There are some signs that the Tories are hearing this message too and edging towards paranoia. But who will get these votes? The putative defectors mostly don’t know themselves. The Lib Dems plausibly claimed to be gaining votes from both main parties. But they start from a base vote of under 4 per cent so their situation was pretty hopeless even before their original candidate, Liz Evenden-Kenyon, withdrew this week due to family illness. A replacement, Jo Humphries, has been hurriedly slotted in but may be less energetic. There is a potential pattern here, which may apply in many Conservative-Labour marginals: the Corbyn factor deters disillusioned Tory Remainers, unsqueezing the Lib Dem vote and keeping, or turning, the seat Tory. Untactical voting.

Outside by-elections a concerted decapitation strategy – of the kind that ended Chris Patten’s Commons career in Bath on an otherwise triumphant Tory night in 1992 – is very hard to execute. It has most chance with a centrist challenger and a homogeneous constituency. 
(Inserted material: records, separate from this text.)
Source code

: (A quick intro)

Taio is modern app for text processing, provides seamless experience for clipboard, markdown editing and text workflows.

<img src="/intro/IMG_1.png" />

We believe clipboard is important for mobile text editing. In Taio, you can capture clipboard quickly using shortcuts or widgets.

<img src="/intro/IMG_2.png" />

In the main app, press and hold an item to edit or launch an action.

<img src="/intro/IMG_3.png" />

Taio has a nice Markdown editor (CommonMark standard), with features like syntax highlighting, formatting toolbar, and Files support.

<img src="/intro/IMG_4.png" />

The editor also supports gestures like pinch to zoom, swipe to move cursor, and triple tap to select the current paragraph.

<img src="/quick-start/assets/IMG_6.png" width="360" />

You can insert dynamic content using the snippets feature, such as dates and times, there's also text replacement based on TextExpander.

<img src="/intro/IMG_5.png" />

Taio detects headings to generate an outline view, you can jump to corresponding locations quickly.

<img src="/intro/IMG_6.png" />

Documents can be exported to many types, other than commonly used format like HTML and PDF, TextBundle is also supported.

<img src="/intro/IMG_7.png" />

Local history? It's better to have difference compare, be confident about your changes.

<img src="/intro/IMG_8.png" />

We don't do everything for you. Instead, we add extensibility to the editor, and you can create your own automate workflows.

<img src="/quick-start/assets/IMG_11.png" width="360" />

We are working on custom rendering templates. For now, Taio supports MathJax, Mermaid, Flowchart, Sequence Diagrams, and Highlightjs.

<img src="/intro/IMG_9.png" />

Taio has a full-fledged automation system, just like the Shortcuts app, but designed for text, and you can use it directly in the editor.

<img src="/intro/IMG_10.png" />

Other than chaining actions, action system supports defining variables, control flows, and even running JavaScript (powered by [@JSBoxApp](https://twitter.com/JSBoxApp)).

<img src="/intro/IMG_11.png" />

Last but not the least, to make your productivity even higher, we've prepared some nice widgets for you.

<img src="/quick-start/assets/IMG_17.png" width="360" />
In theory, Milani, a recent-vintage student activist at Brunel, is well placed to rally the student vote (McDonnell is also an old boy). But Justin Fisher, professor of politics there, is sceptical. “The mistake people often make is to think that students are going to fall behind one party. Brunel has always had a very strong Conservative society. We’ve had a Ukip society. One of the healthy things about our university is that there’s more political plurality here than in other places. It’s partly because of the disciplines we offer, but it’s true in the politics department too.”

The Johnson haters’ voices do ring in my ears. Maybe something strange is happening here. Something that would resound forever in the memory of non-Tory Britain. The Portillo moment of 1997 gone nuclear.

But let us try to be realistic. Where did those zestful Labour canvassers come from? Kensington (hyper-marginal). Westminster (could be winnable). Hampton (in Twickenham – possible Conservative gain from the Lib Dems). And Leicestershire. Well, Loughborough has backed the winner of each election for the last 45 years. It is highly unlikely there will be a Labour government without it.

One can see the attraction of assisting a miracle – the glamour of collecting the ultimate scalp. But it might be more environmentally friendly, and politically sound, if the enthusiasts fought their own corners.

About that plane, by the way. The roof did fall in – much later , when a crane tried to remove the wreckage. Those there to help did the most damage.